Rendered images with source text
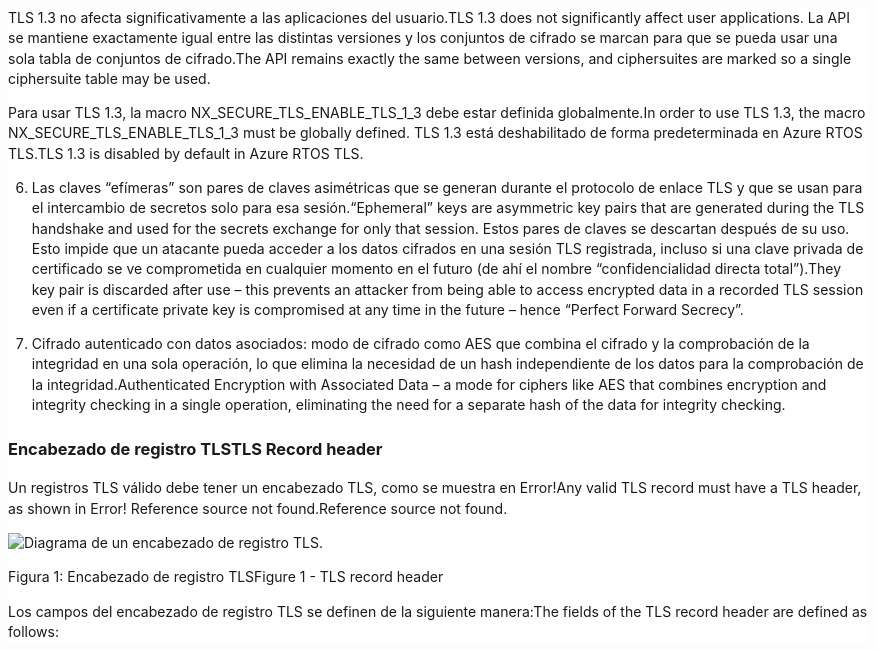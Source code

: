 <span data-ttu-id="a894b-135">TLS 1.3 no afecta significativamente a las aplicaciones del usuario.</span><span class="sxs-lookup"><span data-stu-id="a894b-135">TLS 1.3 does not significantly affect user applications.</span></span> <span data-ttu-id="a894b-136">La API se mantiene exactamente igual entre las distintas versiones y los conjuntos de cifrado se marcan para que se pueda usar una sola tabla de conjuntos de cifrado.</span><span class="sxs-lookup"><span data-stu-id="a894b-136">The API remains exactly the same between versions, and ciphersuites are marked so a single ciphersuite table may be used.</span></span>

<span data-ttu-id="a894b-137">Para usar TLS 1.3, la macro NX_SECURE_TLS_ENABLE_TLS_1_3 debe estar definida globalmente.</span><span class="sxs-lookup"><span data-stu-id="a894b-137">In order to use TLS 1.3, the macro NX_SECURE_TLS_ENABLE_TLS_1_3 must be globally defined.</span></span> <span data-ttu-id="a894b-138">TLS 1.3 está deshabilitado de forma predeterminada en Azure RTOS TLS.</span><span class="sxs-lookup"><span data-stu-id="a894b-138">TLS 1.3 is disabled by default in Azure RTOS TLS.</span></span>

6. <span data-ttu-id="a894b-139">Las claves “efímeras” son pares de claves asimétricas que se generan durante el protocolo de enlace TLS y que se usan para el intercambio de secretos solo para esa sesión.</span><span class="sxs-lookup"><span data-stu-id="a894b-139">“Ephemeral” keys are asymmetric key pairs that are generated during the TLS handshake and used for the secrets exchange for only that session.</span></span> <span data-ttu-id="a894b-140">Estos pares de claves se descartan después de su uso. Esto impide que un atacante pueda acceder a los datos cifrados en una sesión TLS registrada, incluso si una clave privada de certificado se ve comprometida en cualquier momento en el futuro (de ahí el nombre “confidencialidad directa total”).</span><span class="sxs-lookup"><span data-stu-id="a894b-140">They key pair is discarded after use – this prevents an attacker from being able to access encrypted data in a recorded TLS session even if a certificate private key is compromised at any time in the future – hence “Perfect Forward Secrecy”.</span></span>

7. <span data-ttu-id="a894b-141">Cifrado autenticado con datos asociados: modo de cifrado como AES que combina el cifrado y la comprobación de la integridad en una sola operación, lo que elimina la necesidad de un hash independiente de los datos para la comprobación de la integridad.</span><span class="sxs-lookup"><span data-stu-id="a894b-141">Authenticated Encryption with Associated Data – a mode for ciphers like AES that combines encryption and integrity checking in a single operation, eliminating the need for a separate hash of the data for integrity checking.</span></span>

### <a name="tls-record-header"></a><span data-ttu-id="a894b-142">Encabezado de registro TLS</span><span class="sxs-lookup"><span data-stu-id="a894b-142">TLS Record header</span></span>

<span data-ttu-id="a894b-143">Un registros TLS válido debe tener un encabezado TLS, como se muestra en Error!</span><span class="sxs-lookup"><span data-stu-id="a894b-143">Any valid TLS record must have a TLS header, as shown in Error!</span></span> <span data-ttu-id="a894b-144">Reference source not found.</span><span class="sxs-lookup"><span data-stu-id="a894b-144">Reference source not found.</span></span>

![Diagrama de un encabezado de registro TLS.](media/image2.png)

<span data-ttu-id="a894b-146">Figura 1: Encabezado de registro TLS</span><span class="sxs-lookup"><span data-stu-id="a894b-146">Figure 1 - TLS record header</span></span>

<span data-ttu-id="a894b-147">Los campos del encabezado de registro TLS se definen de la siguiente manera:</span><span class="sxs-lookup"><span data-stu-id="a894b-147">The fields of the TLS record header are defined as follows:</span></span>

What to do
Word for word, quote the lines above. Omit the pictures.

Reply to the task
Source code

: <span data-ttu-id="a894b-135">TLS 1.3 no afecta significativamente a las aplicaciones del usuario.</span><span class="sxs-lookup"><span data-stu-id="a894b-135">TLS 1.3 does not significantly affect user applications.</span></span> <span data-ttu-id="a894b-136">La API se mantiene exactamente igual entre las distintas versiones y los conjuntos de cifrado se marcan para que se pueda usar una sola tabla de conjuntos de cifrado.</span><span class="sxs-lookup"><span data-stu-id="a894b-136">The API remains exactly the same between versions, and ciphersuites are marked so a single ciphersuite table may be used.</span></span>

<span data-ttu-id="a894b-137">Para usar TLS 1.3, la macro NX_SECURE_TLS_ENABLE_TLS_1_3 debe estar definida globalmente.</span><span class="sxs-lookup"><span data-stu-id="a894b-137">In order to use TLS 1.3, the macro NX_SECURE_TLS_ENABLE_TLS_1_3 must be globally defined.</span></span> <span data-ttu-id="a894b-138">TLS 1.3 está deshabilitado de forma predeterminada en Azure RTOS TLS.</span><span class="sxs-lookup"><span data-stu-id="a894b-138">TLS 1.3 is disabled by default in Azure RTOS TLS.</span></span>

6. <span data-ttu-id="a894b-139">Las claves “efímeras” son pares de claves asimétricas que se generan durante el protocolo de enlace TLS y que se usan para el intercambio de secretos solo para esa sesión.</span><span class="sxs-lookup"><span data-stu-id="a894b-139">“Ephemeral” keys are asymmetric key pairs that are generated during the TLS handshake and used for the secrets exchange for only that session.</span></span> <span data-ttu-id="a894b-140">Estos pares de claves se descartan después de su uso. Esto impide que un atacante pueda acceder a los datos cifrados en una sesión TLS registrada, incluso si una clave privada de certificado se ve comprometida en cualquier momento en el futuro (de ahí el nombre “confidencialidad directa total”).</span><span class="sxs-lookup"><span data-stu-id="a894b-140">They key pair is discarded after use – this prevents an attacker from being able to access encrypted data in a recorded TLS session even if a certificate private key is compromised at any time in the future – hence “Perfect Forward Secrecy”.</span></span>

7. <span data-ttu-id="a894b-141">Cifrado autenticado con datos asociados: modo de cifrado como AES que combina el cifrado y la comprobación de la integridad en una sola operación, lo que elimina la necesidad de un hash independiente de los datos para la comprobación de la integridad.</span><span class="sxs-lookup"><span data-stu-id="a894b-141">Authenticated Encryption with Associated Data – a mode for ciphers like AES that combines encryption and integrity checking in a single operation, eliminating the need for a separate hash of the data for integrity checking.</span></span>

### <a name="tls-record-header"></a><span data-ttu-id="a894b-142">Encabezado de registro TLS</span><span class="sxs-lookup"><span data-stu-id="a894b-142">TLS Record header</span></span>

<span data-ttu-id="a894b-143">Un registros TLS válido debe tener un encabezado TLS, como se muestra en Error!</span><span class="sxs-lookup"><span data-stu-id="a894b-143">Any valid TLS record must have a TLS header, as shown in Error!</span></span> <span data-ttu-id="a894b-144">Reference source not found.</span><span class="sxs-lookup"><span data-stu-id="a894b-144">Reference source not found.</span></span>

![Diagrama de un encabezado de registro TLS.](media/image2.png)

<span data-ttu-id="a894b-146">Figura 1: Encabezado de registro TLS</span><span class="sxs-lookup"><span data-stu-id="a894b-146">Figure 1 - TLS record header</span></span>

<span data-ttu-id="a894b-147">Los campos del encabezado de registro TLS se definen de la siguiente manera:</span><span class="sxs-lookup"><span data-stu-id="a894b-147">The fields of the TLS record header are defined as follows:</span></span>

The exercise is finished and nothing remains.